# EXERCISE DETAILS
Check every line of the data for the word "this", and copy those that have it.

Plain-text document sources
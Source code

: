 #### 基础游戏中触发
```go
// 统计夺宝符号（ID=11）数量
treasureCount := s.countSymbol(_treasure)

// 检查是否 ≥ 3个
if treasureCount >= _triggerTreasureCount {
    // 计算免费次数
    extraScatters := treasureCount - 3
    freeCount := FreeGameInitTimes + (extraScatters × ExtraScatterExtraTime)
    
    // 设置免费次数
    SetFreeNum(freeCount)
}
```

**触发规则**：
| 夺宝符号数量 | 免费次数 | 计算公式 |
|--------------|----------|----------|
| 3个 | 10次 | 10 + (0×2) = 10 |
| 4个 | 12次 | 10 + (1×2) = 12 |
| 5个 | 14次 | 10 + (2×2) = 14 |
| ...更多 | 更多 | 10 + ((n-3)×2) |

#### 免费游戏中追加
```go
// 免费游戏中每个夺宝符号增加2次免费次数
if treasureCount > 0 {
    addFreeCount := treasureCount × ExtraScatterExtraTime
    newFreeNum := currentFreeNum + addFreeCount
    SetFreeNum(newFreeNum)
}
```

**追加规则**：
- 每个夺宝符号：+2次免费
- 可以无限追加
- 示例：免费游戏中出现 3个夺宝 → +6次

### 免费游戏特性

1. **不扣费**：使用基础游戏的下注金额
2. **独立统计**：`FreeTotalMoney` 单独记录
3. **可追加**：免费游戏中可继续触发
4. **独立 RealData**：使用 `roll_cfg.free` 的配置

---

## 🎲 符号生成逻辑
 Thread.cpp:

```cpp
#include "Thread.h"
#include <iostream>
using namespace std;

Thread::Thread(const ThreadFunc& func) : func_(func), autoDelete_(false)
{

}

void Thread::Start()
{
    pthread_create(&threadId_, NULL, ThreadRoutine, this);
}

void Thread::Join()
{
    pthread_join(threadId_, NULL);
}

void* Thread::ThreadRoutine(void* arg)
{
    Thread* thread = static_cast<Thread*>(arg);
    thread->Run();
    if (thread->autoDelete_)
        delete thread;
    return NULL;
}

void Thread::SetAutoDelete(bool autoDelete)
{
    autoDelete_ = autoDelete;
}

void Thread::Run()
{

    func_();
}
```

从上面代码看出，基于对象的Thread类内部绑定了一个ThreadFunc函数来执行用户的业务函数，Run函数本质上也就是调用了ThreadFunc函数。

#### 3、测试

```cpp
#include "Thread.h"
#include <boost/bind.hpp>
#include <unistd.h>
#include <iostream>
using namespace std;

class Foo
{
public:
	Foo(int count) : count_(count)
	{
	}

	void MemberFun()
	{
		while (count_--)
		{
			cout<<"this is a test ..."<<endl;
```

# OUTPUT OF THE TASK
    pthread_create(&threadId_, NULL, ThreadRoutine, this);
			cout<<"this is a test ..."<<endl;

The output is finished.